Math Chat: Routes, Rates, and Spooky Skeletons

These past few weeks, my kids and I have been on the hunt for Halloween decorations, specifically skeletons. So to aid in this endeavor, we have been playing our favorite Halloween songs (a classic like Chumbala Cachumbala is a must!) and using our commute to scout out decorations. Since we have a bit of a drive to and from our weekday locations, we find new routes as an excuse to snoop on other families’ yard decorations. 

My kids, creatures of habit that they are, noticed that these route changes meant we were arriving home at different times. This simple observation opened the door to discuss a fundamental mathematical concept: rates of change.

In our spooky scenario, this led us to a conversation about why our travel time was increasing. I asked, “Well, why do you think it’s taking longer?” 

Their answers were pretty insightful: “Because you slowed down to look at people’s decorations” (they weren’t wrong!), “Because the streets we’re taking have a lower speed limit”, and “We’re probably just going a longer distance.” 

These were all excellent observations, and naturally led into discussing how a rate works. In this case, the rate concerned how much distance we covered in a certain amount of time. Now, I didn’t use the word “rate” in this conversation with them (though I was tempted!), since my kids are in elementary school and the concept is a bit advanced. But even at their young ages, they know that things change, and that these changes can be related to other changes. They could see our arrival time was changing, that the distance itself was changing, or that my speed (which is a relationship between distance and time) was changing.
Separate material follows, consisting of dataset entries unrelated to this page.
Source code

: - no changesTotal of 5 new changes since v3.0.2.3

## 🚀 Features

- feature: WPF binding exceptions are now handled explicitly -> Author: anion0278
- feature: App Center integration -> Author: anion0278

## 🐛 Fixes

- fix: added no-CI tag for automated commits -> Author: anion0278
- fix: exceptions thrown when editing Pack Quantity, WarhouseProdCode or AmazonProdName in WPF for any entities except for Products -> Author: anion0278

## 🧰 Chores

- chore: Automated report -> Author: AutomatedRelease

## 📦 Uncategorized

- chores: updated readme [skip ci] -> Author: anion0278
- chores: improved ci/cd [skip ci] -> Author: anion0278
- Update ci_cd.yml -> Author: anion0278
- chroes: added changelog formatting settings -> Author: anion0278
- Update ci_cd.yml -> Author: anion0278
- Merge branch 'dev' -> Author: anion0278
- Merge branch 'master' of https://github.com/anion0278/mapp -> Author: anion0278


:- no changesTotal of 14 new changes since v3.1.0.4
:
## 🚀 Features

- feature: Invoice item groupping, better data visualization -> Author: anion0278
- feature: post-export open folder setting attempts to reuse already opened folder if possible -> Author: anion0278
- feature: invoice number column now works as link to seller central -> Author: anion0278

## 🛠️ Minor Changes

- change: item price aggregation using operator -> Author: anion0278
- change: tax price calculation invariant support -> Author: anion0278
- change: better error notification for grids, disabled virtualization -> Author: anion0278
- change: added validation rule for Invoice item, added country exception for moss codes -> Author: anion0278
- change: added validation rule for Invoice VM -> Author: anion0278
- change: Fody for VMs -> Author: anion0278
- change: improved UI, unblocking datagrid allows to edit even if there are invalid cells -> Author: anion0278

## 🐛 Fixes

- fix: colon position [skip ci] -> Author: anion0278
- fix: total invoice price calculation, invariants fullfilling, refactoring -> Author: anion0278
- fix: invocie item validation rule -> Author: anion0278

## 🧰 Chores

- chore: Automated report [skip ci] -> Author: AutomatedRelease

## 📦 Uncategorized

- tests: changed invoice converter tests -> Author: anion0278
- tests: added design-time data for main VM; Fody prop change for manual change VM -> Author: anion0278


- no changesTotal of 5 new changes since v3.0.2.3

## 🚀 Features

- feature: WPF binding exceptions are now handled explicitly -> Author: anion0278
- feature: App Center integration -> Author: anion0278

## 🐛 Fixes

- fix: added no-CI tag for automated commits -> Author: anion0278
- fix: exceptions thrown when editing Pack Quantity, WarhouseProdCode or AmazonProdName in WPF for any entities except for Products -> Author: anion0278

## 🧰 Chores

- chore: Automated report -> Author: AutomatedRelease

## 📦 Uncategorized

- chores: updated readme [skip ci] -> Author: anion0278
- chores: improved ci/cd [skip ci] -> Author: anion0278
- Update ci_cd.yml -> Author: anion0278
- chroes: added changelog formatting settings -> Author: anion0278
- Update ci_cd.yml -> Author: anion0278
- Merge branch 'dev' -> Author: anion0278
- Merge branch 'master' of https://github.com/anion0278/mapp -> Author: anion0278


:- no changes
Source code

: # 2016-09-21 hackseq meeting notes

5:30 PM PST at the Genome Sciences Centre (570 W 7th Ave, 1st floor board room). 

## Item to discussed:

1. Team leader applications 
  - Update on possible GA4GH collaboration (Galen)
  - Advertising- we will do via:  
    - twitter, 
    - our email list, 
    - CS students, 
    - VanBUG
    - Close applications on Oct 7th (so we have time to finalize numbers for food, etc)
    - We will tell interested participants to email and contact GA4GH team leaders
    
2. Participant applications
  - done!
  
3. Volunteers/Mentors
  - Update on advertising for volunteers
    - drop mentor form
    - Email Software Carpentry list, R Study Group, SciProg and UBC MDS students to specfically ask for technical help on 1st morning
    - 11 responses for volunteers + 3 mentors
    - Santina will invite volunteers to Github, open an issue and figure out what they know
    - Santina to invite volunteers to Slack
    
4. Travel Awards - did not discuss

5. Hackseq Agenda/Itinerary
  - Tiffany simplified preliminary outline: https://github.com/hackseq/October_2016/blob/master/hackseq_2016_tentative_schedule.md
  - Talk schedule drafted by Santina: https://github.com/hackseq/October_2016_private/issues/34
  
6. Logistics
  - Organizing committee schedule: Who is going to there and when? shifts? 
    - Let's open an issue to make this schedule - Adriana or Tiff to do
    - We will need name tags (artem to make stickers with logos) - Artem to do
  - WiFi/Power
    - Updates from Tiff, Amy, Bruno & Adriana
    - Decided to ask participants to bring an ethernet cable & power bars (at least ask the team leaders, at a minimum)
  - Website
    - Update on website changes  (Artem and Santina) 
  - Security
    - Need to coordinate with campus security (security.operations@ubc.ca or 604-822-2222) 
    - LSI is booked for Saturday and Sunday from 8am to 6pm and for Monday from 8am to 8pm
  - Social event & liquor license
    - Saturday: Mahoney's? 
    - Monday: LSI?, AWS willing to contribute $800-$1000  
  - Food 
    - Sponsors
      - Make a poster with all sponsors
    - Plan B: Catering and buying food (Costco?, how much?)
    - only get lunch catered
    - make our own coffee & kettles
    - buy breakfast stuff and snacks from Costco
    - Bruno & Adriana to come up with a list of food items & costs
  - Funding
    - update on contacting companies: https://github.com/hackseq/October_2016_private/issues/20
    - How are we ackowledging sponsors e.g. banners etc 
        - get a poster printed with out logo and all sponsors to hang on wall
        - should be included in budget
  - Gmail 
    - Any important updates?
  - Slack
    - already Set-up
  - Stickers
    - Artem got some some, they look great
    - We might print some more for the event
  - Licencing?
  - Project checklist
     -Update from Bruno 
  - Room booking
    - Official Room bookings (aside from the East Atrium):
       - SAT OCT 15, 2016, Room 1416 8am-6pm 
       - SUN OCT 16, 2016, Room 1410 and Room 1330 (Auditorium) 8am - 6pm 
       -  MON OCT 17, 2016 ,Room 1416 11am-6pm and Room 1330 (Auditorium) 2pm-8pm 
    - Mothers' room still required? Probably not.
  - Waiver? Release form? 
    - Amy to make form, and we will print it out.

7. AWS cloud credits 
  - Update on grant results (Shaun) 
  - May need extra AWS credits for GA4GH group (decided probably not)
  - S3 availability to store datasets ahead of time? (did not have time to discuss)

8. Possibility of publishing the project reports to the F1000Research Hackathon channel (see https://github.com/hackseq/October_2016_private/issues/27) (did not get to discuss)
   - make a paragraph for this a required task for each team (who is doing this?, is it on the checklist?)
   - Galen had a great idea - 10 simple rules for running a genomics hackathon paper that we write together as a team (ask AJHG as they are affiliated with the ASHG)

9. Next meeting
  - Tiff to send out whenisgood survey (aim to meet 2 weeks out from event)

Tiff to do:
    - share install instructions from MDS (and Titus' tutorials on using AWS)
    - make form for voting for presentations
And this conversation is more accessible than you might think! While we often associate rates with speed, but we can think about them in tons of other contexts. Like the classic Halloween scenario: candy per kid (can you tell that Halloween consumes my thoughts this time of year?). Imagine you have a bowl of candy and tell everyone they can take 2 pieces. What happens if some kids sneak an extra? If most kids take 3 pieces, we might run out of candy! Or, consider picking up Legos or Magnetiles. If one person only picks up 5 pieces when they were supposed to pick up 10, how does that affect the number of pieces the other group members have to pick up? 

Throughout all of time, only one constant remains: things change. It’s one of the primary reasons why mathematics exists! We needed a way to understand the relationships between our ever-changing world, in a format flexible enough to track these changes while they change.

So, while my kids are learning about changing distances and times, I’m teaching my calculus students about how rates of change themselves can change. It’s a topic that arises in both the classroom and in life, and it can start with a simple conversation about some fall fun.